• [Task objective]
Filter the entries for the string "sachy". Copy each line that has it.

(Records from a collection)

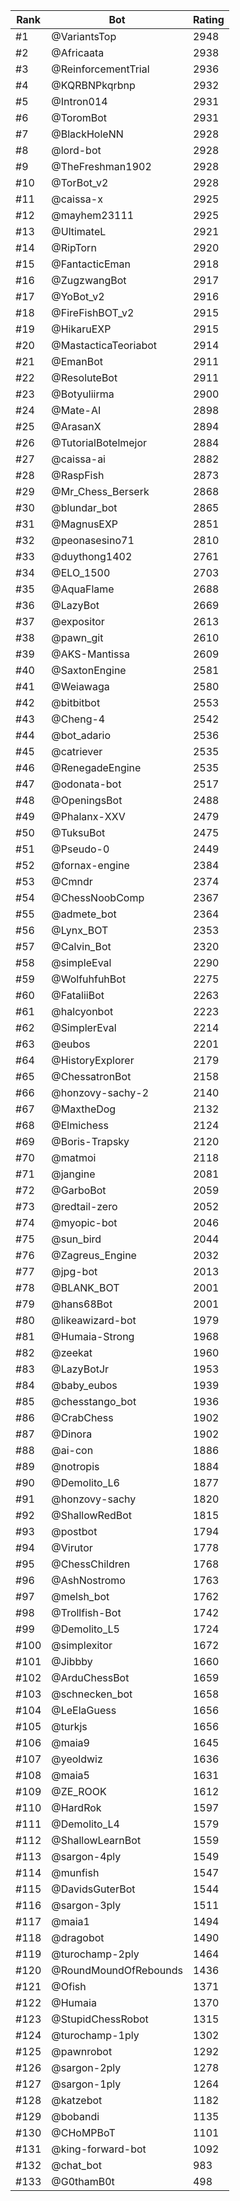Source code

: Rank|Bot|Rating
---|---|---
#1|@VariantsTop|2948
#2|@Africaata|2938
#3|@ReinforcementTrial|2936
#4|@KQRBNPkqrbnp|2932
#5|@Intron014|2931
#6|@ToromBot|2931
#7|@BlackHoleNN|2928
#8|@lord-bot|2928
#9|@TheFreshman1902|2928
#10|@TorBot_v2|2928
#11|@caissa-x|2925
#12|@mayhem23111|2925
#13|@UltimateL|2921
#14|@RipTorn|2920
#15|@FantacticEman|2918
#16|@ZugzwangBot|2917
#17|@YoBot_v2|2916
#18|@FireFishBOT_v2|2915
#19|@HikaruEXP|2915
#20|@MastacticaTeoriabot|2914
#21|@EmanBot|2911
#22|@ResoluteBot|2911
#23|@Botyuliirma|2900
#24|@Mate-AI|2898
#25|@ArasanX|2894
#26|@TutorialBotelmejor|2884
#27|@caissa-ai|2882
#28|@RaspFish|2873
#29|@Mr_Chess_Berserk|2868
#30|@blundar_bot|2865
#31|@MagnusEXP|2851
#32|@peonasesino71|2810
#33|@duythong1402|2761
#34|@ELO_1500|2703
#35|@AquaFlame|2688
#36|@LazyBot|2669
#37|@expositor|2613
#38|@pawn_git|2610
#39|@AKS-Mantissa|2609
#40|@SaxtonEngine|2581
#41|@Weiawaga|2580
#42|@bitbitbot|2553
#43|@Cheng-4|2542
#44|@bot_adario|2536
#45|@catriever|2535
#46|@RenegadeEngine|2535
#47|@odonata-bot|2517
#48|@OpeningsBot|2488
#49|@Phalanx-XXV|2479
#50|@TuksuBot|2475
#51|@Pseudo-0|2449
#52|@fornax-engine|2384
#53|@Cmndr|2374
#54|@ChessNoobComp|2367
#55|@admete_bot|2364
#56|@Lynx_BOT|2353
#57|@Calvin_Bot|2320
#58|@simpleEval|2290
#59|@WolfuhfuhBot|2275
#60|@FataliiBot|2263
#61|@halcyonbot|2223
#62|@SimplerEval|2214
#63|@eubos|2201
#64|@HistoryExplorer|2179
#65|@ChessatronBot|2158
#66|@honzovy-sachy-2|2140
#67|@MaxtheDog|2132
#68|@Elmichess|2124
#69|@Boris-Trapsky|2120
#70|@matmoi|2118
#71|@jangine|2081
#72|@GarboBot|2059
#73|@redtail-zero|2052
#74|@myopic-bot|2046
#75|@sun_bird|2044
#76|@Zagreus_Engine|2032
#77|@jpg-bot|2013
#78|@BLANK_BOT|2001
#79|@hans68Bot|2001
#80|@likeawizard-bot|1979
#81|@Humaia-Strong|1968
#82|@zeekat|1960
#83|@LazyBotJr|1953
#84|@baby_eubos|1939
#85|@chesstango_bot|1936
#86|@CrabChess|1902
#87|@Dinora|1902
#88|@ai-con|1886
#89|@notropis|1884
#90|@Demolito_L6|1877
#91|@honzovy-sachy|1820
#92|@ShallowRedBot|1815
#93|@postbot|1794
#94|@Virutor|1778
#95|@ChessChildren|1768
#96|@AshNostromo|1763
#97|@melsh_bot|1762
#98|@Trollfish-Bot|1742
#99|@Demolito_L5|1724
#100|@simplexitor|1672
#101|@Jibbby|1660
#102|@ArduChessBot|1659
#103|@schnecken_bot|1658
#104|@LeElaGuess|1656
#105|@turkjs|1656
#106|@maia9|1645
#107|@yeoldwiz|1636
#108|@maia5|1631
#109|@ZE_ROOK|1612
#110|@HardRok|1597
#111|@Demolito_L4|1579
#112|@ShallowLearnBot|1559
#113|@sargon-4ply|1549
#114|@munfish|1547
#115|@DavidsGuterBot|1544
#116|@sargon-3ply|1511
#117|@maia1|1494
#118|@dragobot|1490
#119|@turochamp-2ply|1464
#120|@RoundMoundOfRebounds|1436
#121|@Ofish|1371
#122|@Humaia|1370
#123|@StupidChessRobot|1315
#124|@turochamp-1ply|1302
#125|@pawnrobot|1292
#126|@sargon-2ply|1278
#127|@sargon-1ply|1264
#128|@katzebot|1182
#129|@bobandi|1135
#130|@CHoMPBoT|1101
#131|@king-forward-bot|1092
#132|@chat_bot|983
#133|@G0thamB0t|498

• [Output of the exercise]
#66|@honzovy-sachy-2|2140
#91|@honzovy-sachy|1820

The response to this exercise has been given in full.